I would expect there'd be a previous synod of flights to Mars before the actual pre-placing cargo flights, too - either intentionally or because the first round of cargo flights fails or isn't successful/smooth enough to send humans next go.

(That's why I don't think before 2033 is possible. Launching some Starship to Mars in 2029 synod feels entirely reasonable if they don't have a truly major - years long - stand down: but it's being successful enough to set up for humans in 2031 not so much.)

[Robotbeat]

Yeah, the way to avoid just cowboying it is to preplace hundreds of tons of cargo with extremely high reliability, back ups and spares, like just normal disposable CO2 scrubbers and oxygen candles and freeze-tolerant bags of water and food (kept cold outside—maybe not literally outside, but thermally insulated from the interior—, food will last for decades and still being nutritious… A lot of the difficulty Nasa has had with shelf stable items isnt radiation or whatever, but that they don’t typically store food in a freezer so vitamin C degrades. This is not a problem if you keep things frozen).

[Robotbeat]

Although… including some regenerative CO2 scrubbers (Orion, Shuttle, submarine, or space station heritage) and some Walmart room dehumidifiers (and backpack camping water filters) and some cheap water electrolyzers or MOXIE would help with reducing the need to dip into those supplies.

[Vultur]

I think both is likely. Use regenerative life support and ISRU oxygen (they'll be making vast quantities of oxygen for fuel ISRU anyway) as plan A, bring tons of backup supplies as plan B for survival if there is a problem with plan A.

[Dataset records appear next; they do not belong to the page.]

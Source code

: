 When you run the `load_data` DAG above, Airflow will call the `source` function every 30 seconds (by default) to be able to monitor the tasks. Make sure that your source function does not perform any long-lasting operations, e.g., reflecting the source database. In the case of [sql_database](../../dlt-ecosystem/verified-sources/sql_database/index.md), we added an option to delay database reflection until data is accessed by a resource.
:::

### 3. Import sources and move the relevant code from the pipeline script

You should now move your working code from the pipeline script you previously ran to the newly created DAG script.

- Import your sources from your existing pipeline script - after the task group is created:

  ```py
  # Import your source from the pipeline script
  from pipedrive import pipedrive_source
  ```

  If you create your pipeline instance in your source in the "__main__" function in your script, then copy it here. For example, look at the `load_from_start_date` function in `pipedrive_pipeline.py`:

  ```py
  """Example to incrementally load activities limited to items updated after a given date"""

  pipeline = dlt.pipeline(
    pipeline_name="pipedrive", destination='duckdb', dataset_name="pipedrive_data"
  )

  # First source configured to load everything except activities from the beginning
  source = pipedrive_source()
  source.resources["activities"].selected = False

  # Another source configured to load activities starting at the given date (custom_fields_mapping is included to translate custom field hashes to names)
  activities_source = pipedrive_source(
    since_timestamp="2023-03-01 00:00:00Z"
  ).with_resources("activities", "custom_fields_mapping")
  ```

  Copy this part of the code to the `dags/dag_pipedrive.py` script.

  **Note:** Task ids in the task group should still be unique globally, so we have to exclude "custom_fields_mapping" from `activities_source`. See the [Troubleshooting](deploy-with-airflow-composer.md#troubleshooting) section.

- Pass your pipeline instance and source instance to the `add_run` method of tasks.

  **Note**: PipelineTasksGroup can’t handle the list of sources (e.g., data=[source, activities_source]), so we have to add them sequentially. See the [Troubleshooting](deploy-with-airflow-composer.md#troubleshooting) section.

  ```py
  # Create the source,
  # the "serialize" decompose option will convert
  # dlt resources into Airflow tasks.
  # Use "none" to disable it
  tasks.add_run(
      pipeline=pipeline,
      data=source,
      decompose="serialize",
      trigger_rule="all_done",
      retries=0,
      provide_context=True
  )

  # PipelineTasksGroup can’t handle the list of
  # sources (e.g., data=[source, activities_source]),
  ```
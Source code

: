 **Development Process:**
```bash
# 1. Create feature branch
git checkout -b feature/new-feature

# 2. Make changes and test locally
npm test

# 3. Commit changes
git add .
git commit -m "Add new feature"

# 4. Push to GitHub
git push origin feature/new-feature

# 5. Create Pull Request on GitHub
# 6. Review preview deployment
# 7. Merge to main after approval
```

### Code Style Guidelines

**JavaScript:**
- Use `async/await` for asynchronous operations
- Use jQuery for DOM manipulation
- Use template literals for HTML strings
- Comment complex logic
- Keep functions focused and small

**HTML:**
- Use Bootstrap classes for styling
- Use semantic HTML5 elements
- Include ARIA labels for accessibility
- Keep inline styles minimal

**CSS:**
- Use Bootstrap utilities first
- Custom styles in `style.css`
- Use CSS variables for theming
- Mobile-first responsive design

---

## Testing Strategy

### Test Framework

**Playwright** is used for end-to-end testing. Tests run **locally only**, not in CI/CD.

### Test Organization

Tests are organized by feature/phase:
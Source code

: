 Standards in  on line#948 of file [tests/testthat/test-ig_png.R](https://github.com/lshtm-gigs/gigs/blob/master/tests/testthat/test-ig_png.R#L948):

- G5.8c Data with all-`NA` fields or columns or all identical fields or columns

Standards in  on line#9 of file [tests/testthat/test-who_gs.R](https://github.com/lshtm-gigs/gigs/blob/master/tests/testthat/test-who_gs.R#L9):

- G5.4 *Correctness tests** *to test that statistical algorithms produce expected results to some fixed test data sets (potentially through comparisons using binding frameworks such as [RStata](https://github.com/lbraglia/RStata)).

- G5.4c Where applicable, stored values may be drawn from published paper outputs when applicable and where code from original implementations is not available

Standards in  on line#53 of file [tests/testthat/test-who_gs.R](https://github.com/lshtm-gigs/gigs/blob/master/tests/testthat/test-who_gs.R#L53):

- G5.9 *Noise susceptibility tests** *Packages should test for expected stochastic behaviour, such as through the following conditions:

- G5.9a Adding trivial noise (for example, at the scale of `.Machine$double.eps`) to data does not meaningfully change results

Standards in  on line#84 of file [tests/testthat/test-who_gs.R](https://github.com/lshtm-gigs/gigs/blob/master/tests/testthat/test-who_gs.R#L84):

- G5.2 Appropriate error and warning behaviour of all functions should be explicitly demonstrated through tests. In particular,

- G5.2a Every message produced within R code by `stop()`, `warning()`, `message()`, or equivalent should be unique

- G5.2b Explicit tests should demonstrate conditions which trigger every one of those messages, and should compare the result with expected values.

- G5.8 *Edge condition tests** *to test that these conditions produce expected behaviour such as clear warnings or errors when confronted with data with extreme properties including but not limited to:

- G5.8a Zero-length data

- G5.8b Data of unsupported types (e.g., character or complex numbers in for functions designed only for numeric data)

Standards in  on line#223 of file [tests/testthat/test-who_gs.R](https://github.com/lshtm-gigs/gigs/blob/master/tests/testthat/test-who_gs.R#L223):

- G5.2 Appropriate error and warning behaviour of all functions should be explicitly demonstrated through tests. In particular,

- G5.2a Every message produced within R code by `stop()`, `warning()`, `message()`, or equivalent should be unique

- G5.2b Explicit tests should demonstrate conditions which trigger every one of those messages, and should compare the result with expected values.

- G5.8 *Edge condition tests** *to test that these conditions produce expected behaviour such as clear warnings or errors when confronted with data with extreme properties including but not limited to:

If initial crews are small, 4 years of backup life support consumables should be totally workable.

[Robotbeat]

Backup supplies are also the perfect thing to send on early test missions. well-packaged granola bars and freeze-tolerant water bags/bottles and soft passive CO2 scrubbing lithium hydroxide curtains and even well-packaged oxygen candles will likely still be somewhat salvageable if the starship falls over in a landing attempt.

There actually are low cost Earth developed versions of this stuff. They’re a regulatory requirement for mine shelters (or airplanes, in the case of oxygen candles), for instance, and backup supplies used by the military for submarines or medical equipment. So you can buy the stuff in bulk from certified providers and adapt it for Mars.

[TheRadicalModerate]

I think any chance at refueling being up and running at a scale adequate to do Mars tests in late 2026 just went out the window.

[Vultur]

I doubt this one explosion changes the timeline *that* much. It's what may say about the overall state of the program that might.

OTOH, if V3 doesn't have these issues...

(I was already very skeptical about Mars stuff in 2026, but I don't think this specific incident moves the needle that much, except in that it makes "nothing much will get done until V3" more likely.)

[Robotbeat]

Upper stage failures during tests happen. Happened to ULA, in fact. It sucks, but it’ll be fine.

[soyuzu]

Upper stage failures during tests happen. Happened to ULA, in fact. It sucks, but it’ll be fine.

Every Starship V2 produced so far failed at some point is not fine, though. Many rockets was cancelled with equal or less continuous failure.

[daedalus1]

The third Mars launch window from now will definitely not carry humans. So the answer to this thread question is - no.

[Apollo22]

Upper stage failures during tests happen. Happened to ULA, in fact. It sucks, but it’ll be fine.

Every Starship V2 produced so far failed at some point is not fine, though. Many rockets was cancelled with equal or less continuous failure.

Like Europa, Ariane ancestor. The Blue Streak worked fine (just like Super Heavy, btw), but everything above it was crap and never worked properly together. The core reason was that every nation involved worked its own separate way : nobody cared about full integration.